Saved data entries
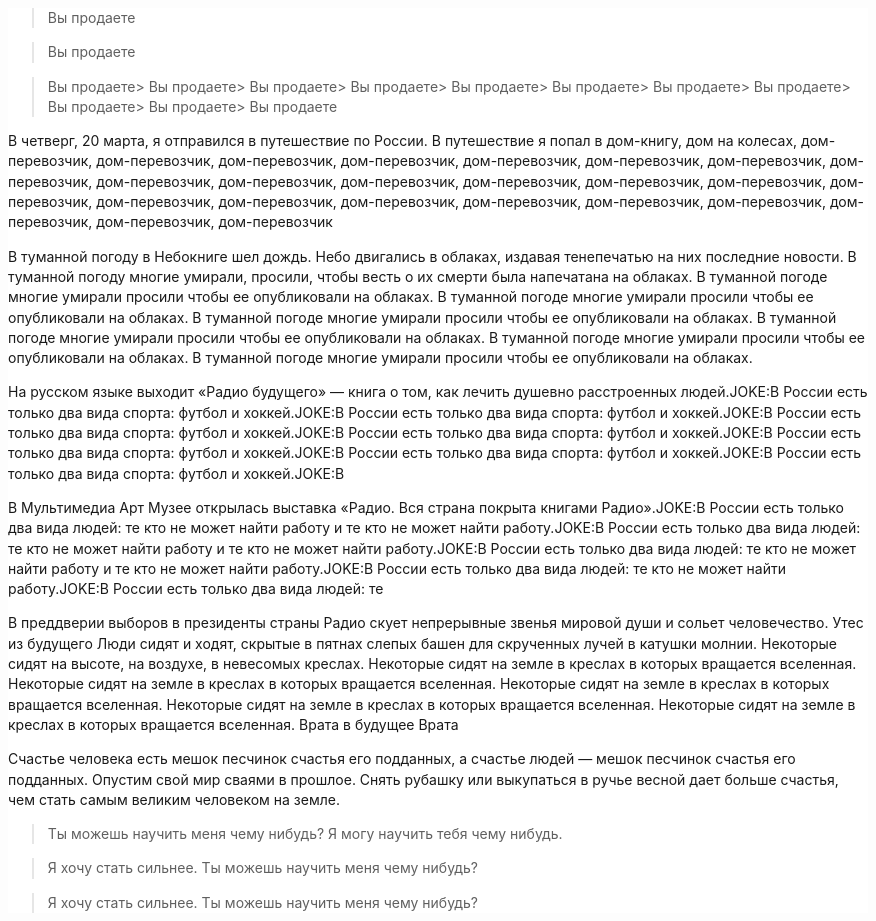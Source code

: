 > Вы продаете

> Вы продаете

> Вы продаете> Вы продаете> Вы продаете> Вы продаете> Вы продаете> Вы продаете> Вы продаете> Вы продаете> Вы продаете> Вы продаете> Вы продаете

В четверг, 20 марта, я отправился в путешествие по России. В путешествие я попал в дом-книгу, дом на колесах, дом-перевозчик, дом-перевозчик, дом-перевозчик, дом-перевозчик, дом-перевозчик, дом-перевозчик, дом-перевозчик, дом-перевозчик, дом-перевозчик, дом-перевозчик, дом-перевозчик, дом-перевозчик, дом-перевозчик, дом-перевозчик, дом-перевозчик, дом-перевозчик, дом-перевозчик, дом-перевозчик, дом-перевозчик, дом-перевозчик, дом-перевозчик, дом-перевозчик, дом-перевозчик, дом-перевозчик

В туманной погоду в Небокниге шел дождь. Небо двигались в облаках, издавая тенепечатью на них последние новости. В туманной погоду многие умирали, просили, чтобы весть о их смерти была напечатана на облаках. В туманной погоде многие умирали  просили  чтобы ее опубликовали на облаках. В туманной погоде многие умирали  просили  чтобы ее опубликовали на облаках. В туманной погоде многие умирали  просили  чтобы ее опубликовали на облаках. В туманной погоде многие умирали  просили  чтобы ее опубликовали на облаках. В туманной погоде многие умирали  просили  чтобы ее опубликовали на облаках. В туманной погоде многие умирали  просили  чтобы ее опубликовали на облаках.

На русском языке выходит «Радио будущего» — книга о том, как лечить душевно расстроенных людей.JOKE:В России есть только два вида спорта: футбол и хоккей.JOKE:В России есть только два вида спорта: футбол и хоккей.JOKE:В России есть только два вида спорта: футбол и хоккей.JOKE:В России есть только два вида спорта: футбол и хоккей.JOKE:В России есть только два вида спорта: футбол и хоккей.JOKE:В России есть только два вида спорта: футбол и хоккей.JOKE:В России есть только два вида спорта: футбол и хоккей.JOKE:В

В Мультимедиа Арт Музее открылась выставка «Радио. Вся страна покрыта книгами Радио».JOKE:В России есть только два вида людей: те  кто не может найти работу  и те  кто не может найти работу.JOKE:В России есть только два вида людей: те  кто не может найти работу  и те  кто не может найти работу.JOKE:В России есть только два вида людей: те  кто не может найти работу  и те  кто не может найти работу.JOKE:В России есть только два вида людей: те  кто не может найти работу.JOKE:В России есть только два вида людей: те 

В преддверии выборов в президенты страны Радио скует непрерывные звенья мировой души и сольет человечество. Утес из будущего Люди сидят и ходят, скрытые в пятнах слепых башен для скрученных лучей в катушки молнии. Некоторые сидят на высоте, на воздухе, в невесомых креслах. Некоторые сидят на земле  в креслах  в которых вращается вселенная. Некоторые сидят на земле  в креслах  в которых вращается вселенная. Некоторые сидят на земле  в креслах  в которых вращается вселенная. Некоторые сидят на земле  в креслах  в которых вращается вселенная. Некоторые сидят на земле  в креслах  в которых вращается вселенная.
Врата в будущее
Врата

Счастье человека есть мешок песчинок счастья его подданных, а счастье людей — мешок песчинок счастья его подданных. Опустим свой мир сваями в прошлое. Снять рубашку или выкупаться в ручье весной дает больше счастья, чем стать самым великим человеком на земле.

> Ты можешь научить меня чему нибудь?
 Я могу научить тебя чему нибудь.

> Я хочу стать сильнее.
 Ты можешь научить меня чему нибудь?

> Я хочу стать сильнее.
 Ты можешь научить меня чему нибудь?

- [TRY IT] Could you find every line in the records above that contains the word "нибудь" and copy it?

- [WORKED SOLUTION]
> Ты можешь научить меня чему нибудь?
 Я могу научить тебя чему нибудь.
 Ты можешь научить меня чему нибудь?
 Ты можешь научить меня чему нибудь?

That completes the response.